The first one is this stunning all-blue outfit, look 51 from Spring 2022. Here the main inspiration is the colour rather than the silhouette. You won’t catch me with bare ankles other than in the height of summer.

A model wearing a royal blue jersey top and royal blue cropped trousers walks down a runway. She also wears black short gloves, royal blue slingback shoes, big sunglasses and a chunky bangle.
Saint Laurent Ready To Wear Spring 2022, look 51, vogue.com

I already have a royal blue cropped jumper so I’m planning to make trousers to match, ideally a repeat of a pattern I’ve already made. I’m thinking high waisted, wide legged and floor length.

The Spring 2022 show had a number of surprisingly wearable jumpsuits. Look 39 is my favourite. It even has pockets. Those little pocket flaps at the waist are just decorative, but there are slanted hip pockets and the detail shots show back welt pockets too. The closure is interesting: the overlap of the fly extends across the centre front line and there’s a button closure in the waist seam. The sleeves are three-quarter length and the shoulders look very padded.

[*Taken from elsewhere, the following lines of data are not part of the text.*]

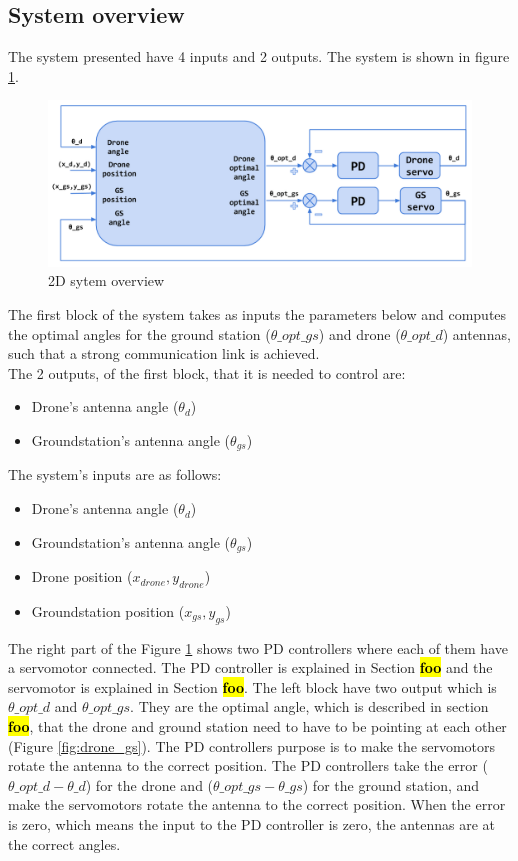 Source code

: \subsection{System overview}
The system presented have 4 inputs and 2 outputs. The system is shown in figure \ref{fig:2d_system}. 

\begin{figure}[h]
	\centering
	\includegraphics[scale=0.42]{figures/2d_system.png}
	\caption{2D sytem overview}
	\label{fig:2d_system}
\end{figure}
The first block of the system takes as inputs the parameters below and computes the optimal angles for the ground station ($\theta\_opt\_gs$) and drone ($\theta\_opt\_d$) antennas, such that a strong communication link is achieved. \\

\noindent The 2 outputs, of the first block, that it is needed to control are:
\begin{itemize}
	\item Drone's antenna angle ($\theta_{d}$)
	\item Groundstation's antenna angle ($\theta_{gs}$)
\end{itemize}

\noindent The system's inputs are as follows:
\begin{itemize}
	\item Drone's antenna angle ($\theta_{d}$)
	\item Groundstation's antenna angle ($\theta_{gs}$)
	\item Drone position ($x_{drone},y_{drone}$)
	\item Groundstation position ($x_{gs},y_{gs}$)
\end{itemize}   

The right part of the Figure \ref{fig:2d_system} shows two PD controllers where each of them have a servomotor connected. The PD controller is explained in Section \hl{\textbf{foo}}  and the servomotor is explained in Section \hl{\textbf{foo}}. The left block have two output which is $\theta\_opt\_d$ and $\theta\_opt\_gs$. They are the optimal angle, which is described in section \hl{\textbf{foo}}, that the drone and ground station need to have to be pointing at each other (Figure \ref{fig:drone_gs}). The PD controllers purpose is to make the servomotors rotate the antenna to the correct position. The PD controllers take the error ($\theta\_opt\_d - \theta\_d$) for the drone and ($\theta\_opt\_gs - \theta\_gs$) for the ground station, and make the servomotors rotate the antenna to the correct position. When the error is zero, which means the input to the PD controller is zero, the antennas are at the correct angles.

A woman wearing a blue denim jumpsuit, big glasses, big blue and gold earrings, and gold chunky bracelets. The jumpsuit has a notched collar, hip pockets, fake pockets flaps set into the waist seam, and three-quarter length sleeves.
Saint Laurent Ready To Wear Spring 2022, look 39, vogue.com

I have an old Burda magazine pattern with very similar lines that I am hoping to adapt to have the crossover fly. The Closet Core Blanca, which I’ve made several times now, will hopefully be a useful guide for getting the shape right on the bottom half because it’s similarly close fitting.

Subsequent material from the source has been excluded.